Biss begins with the myths and fairytales, those stories in which “parents…have a maddening habit of getting tricked into making bad gambles with their children’s lives.” Including the myth of Achilles whose mother seeks his immortality. Biss writes, “Immunity is a myth, these stories suggest, and no mortal can ever be made invulnerable,” and considers the desperate ways in which parents seek to protect their children from their fates.
Her son was born as H1N1 panic spread across the world, around the same time my elder daughter was. I remember lining up for hours at Metro Hall downtown for the flu vaccines we were eligible for because we resided with a member of the vulnerable segment of the population. “It was not a good season for trust,” Biss writes, as financial markets were crumbling and many people were considering the response to the H1N1 panic to be overblown, a plot by big-pharma, the vaccine’s components considering dubious by many in the chattering-mother set.

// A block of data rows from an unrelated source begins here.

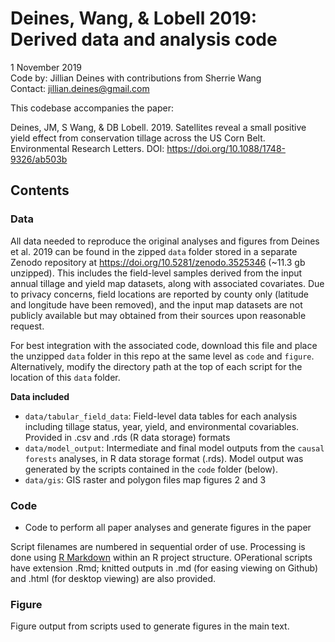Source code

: # Deines, Wang, & Lobell 2019: Derived data and analysis code

1 November 2019  
Code by: Jillian Deines with contributions from Sherrie Wang   
Contact: jillian.deines@gmail.com  

This codebase accompanies the paper:

Deines, JM, S Wang, & DB Lobell. 2019. Satellites reveal a small positive yield effect from conservation tillage across the US Corn Belt. Environmental Research Letters. DOI: https://doi.org/10.1088/1748-9326/ab503b

## Contents

### Data
All data needed to reproduce the original analyses and figures from Deines et al. 2019 can be found in the zipped `data` folder stored in a separate Zenodo repository at https://doi.org/10.5281/zenodo.3525346 (~11.3 gb unzipped). This includes the field-level samples derived from the input annual tillage and yield map datasets, along with associated covariates. Due to privacy concerns, field locations are reported by county only (latitude and longitude have been removed), and the input map datasets are not publicly available but may obtained from their sources upon reasonable request.

For best integration with the associated code, download this file and place the unzipped `data` folder in this repo at the same level as `code` and `figure`. Alternatively, modify the directory path at the top of each script for the location of this `data` folder.


**Data included**

* `data/tabular_field_data`: Field-level data tables for each analysis including tillage status, year, yield, and environmental covariables. Provided in .csv and .rds (R data storage) formats
* `data/model_output`: Intermediate and final model outputs from the `causal forests` analyses, in R data storage format (.rds). Model output was generated by the scripts contained in the `code` folder (below).
* `data/gis`: GIS raster and polygon files map figures 2 and 3

### Code

* Code to perform all paper analyses and generate figures in the paper 

Script filenames are numbered in sequential order of use. Processing is done using [R Markdown](https://rmarkdown.rstudio.com/) within an R project structure. OPerational scripts have extension .Rmd; knitted outputs in .md (for easing viewing on Github) and .html (for desktop viewing) are also provided.

### Figure
Figure output from scripts used to generate figures in the main text.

Biss invokes Bram Stroker’s Dracula, a story that serves as a metaphor for disease. “What makes Dracula particularly terrifying, and what takes the plot of the story so long to resolve, is that he is a monster whose monstrosity is contagious.” And the story, she continues, is as much about the problem of evidence and truth as it is about vampires. How do we ever know what we know?

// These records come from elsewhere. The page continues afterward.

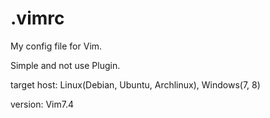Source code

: # .vimrc

My config file for Vim.

Simple and not use Plugin.


target host: Linux(Debian, Ubuntu, Archlinux), Windows(7, 8)

version: Vim7.4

Public health, Biss notes, is rarely seen by members of the middle class as intended for “people like us.” She uses the example of prominent anti-vaccine campaigner Dr. Bob Sears who writes of the hep B vaccines, “This is an important vaccine from a public health standpoint, but it’s not as critical from an individual point of view.” Biss explains, “In order for this to make sense, one must believe that individuals are not part of the public.” But such a limited perspective is hardly novel, Biss shows shows, with historical epidemics thought to be the scourge of foreigners and outsiders (like Dracula!), and poor black people forced at gunpoint to be vaccinated in Kentucky a century ago. Historically, vaccination of those living in poverty would have benefited the wealthy, whereas the tables have now turned—the vaccination of children who live in privilege now serves to protect the vulnerable (in terms of income level and health). Biss extends her examination of this switch: “If it was meaningful for the poor [historically] to assert were not purely dangerous, I suspect it might be just as meaningful now for the rest of us to accept that we are not purely vulnerable. The middle class may be ‘threatened’, but we are still, just by virtue of having bodies, dangerous.”

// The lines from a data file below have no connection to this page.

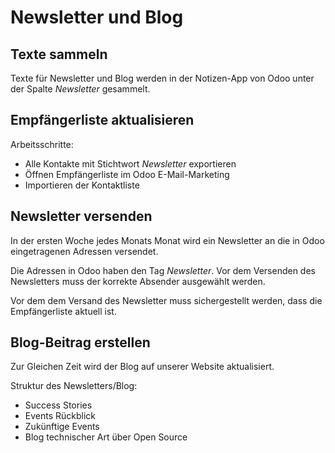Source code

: # Newsletter und Blog

## Texte sammeln

Texte für Newsletter und Blog werden in der Notizen-App von Odoo unter der Spalte *Newsletter* gesammelt.

## Empfängerliste aktualisieren

Arbeitsschritte:
* Alle Kontakte mit Stichtwort *Newsletter* exportieren
* Öffnen Empfängerliste im Odoo E-Mail-Marketing
* Importieren der Kontaktliste

## Newsletter versenden

In der ersten Woche jedes Monats Monat wird ein Newsletter an die in Odoo eingetragenen Adressen versendet.

Die Adressen in Odoo haben den Tag *Newsletter*. Vor dem Versenden des Newsletters muss der korrekte Absender ausgewählt werden.

Vor dem dem Versand des Newsletter muss sichergestellt werden, dass die Empfängerliste aktuell ist.

## Blog-Beitrag erstellen

Zur Gleichen Zeit wird der Blog auf unserer Website aktualisiert.

Struktur des Newsletters/Blog:
* Success Stories
* Events Rückblick
* Zukünftige Events
* Blog technischer Art über Open Source
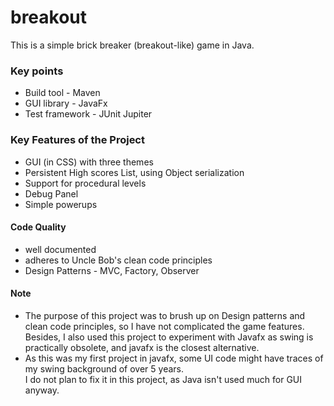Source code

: # breakout
This is a simple brick breaker (breakout-like) game in Java.

<h3>Key points </h3>

- Build tool - Maven
- GUI library - JavaFx
- Test framework - JUnit Jupiter


<h3>Key Features of the Project</h3>

- GUI (in CSS) with three themes
- Persistent High scores List, using Object serialization
- Support for procedural levels 
- Debug Panel 
- Simple powerups

<h4>Code Quality</h4>

- well documented
- adheres to Uncle Bob's clean code principles
- Design Patterns - MVC, Factory, Observer

<h4>Note</h4>

- The purpose of this project was to brush up on Design patterns and clean code principles, so I have not complicated the game features. Besides, I also used this project to experiment with Javafx as swing is practically obsolete, and javafx is the closest alternative.
- As this was my first project in javafx, some UI code might have traces of my swing background of over 5 years.<br>
I do not plan to fix it in this project, as Java isn't used much for GUI anyway. 


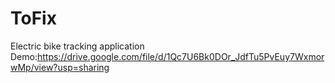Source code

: # ToFix
 Electric bike tracking application
Demo:https://drive.google.com/file/d/1Qc7U6Bk0DOr_JdfTu5PvEuy7WxmorwMp/view?usp=sharing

But we feel threatened, we do. Here, Biss returns to poor season for trust, and explains how risk perception has more to do with fear than quantifiable risk. “Perhaps what matters,” Biss quotes the scholar Cass Sunstein has saying, “is not whether people are right on the facts but whether they are frightened.” And we certainly live in a culture of fear, which is ever heightened. Which has recently manifested in a paranoia against chemicals, countered with a strange faith that nature itself is benevolent. But vaccines, note Biss, reside where between the two: “vaccines are of that liminal place between humans and nature—a mowed field.” She further complicates the issue by using the example of the Americas’ native populations, decimated by disease after the arrival of Europeans: “Considering this course of events ‘natural’ favours the perspective of the people who subsequently colonized the land, but it fails to satisfy the ‘not made or caused by humankind’ definition of the term.”
Nothing is straightforward, and science writing, and misperceptions of science writing, skews things. Did you know that there is no causal link between DDT and cancers? I didn’t. I read Rachel Carson’s Silent Spring, her book that sparked a revolution by suggesting there is no boundary between the human body and its environment, and while this is indeed the case, and while spraying DDT from airplanes over towns and vast tracts of farmland is indeed dangerous and does irreparable damage to ecosystems, Silent Spring‘s greatest legacy, as noted by journalist Tina Rosenberg, is that it’s “killing African children because of its persistence in the public mind.” Malaria has resurged in countries where DDT is no longer used against mosquitos. While Carson recognized the utility of DDT for disease prevention, Biss writes, “the enduring power of her book owes less to its nuances than its capacity to induce horror…. Like the plot of Dracula, the drama of Silent Spring depends on emblematic oppositions.”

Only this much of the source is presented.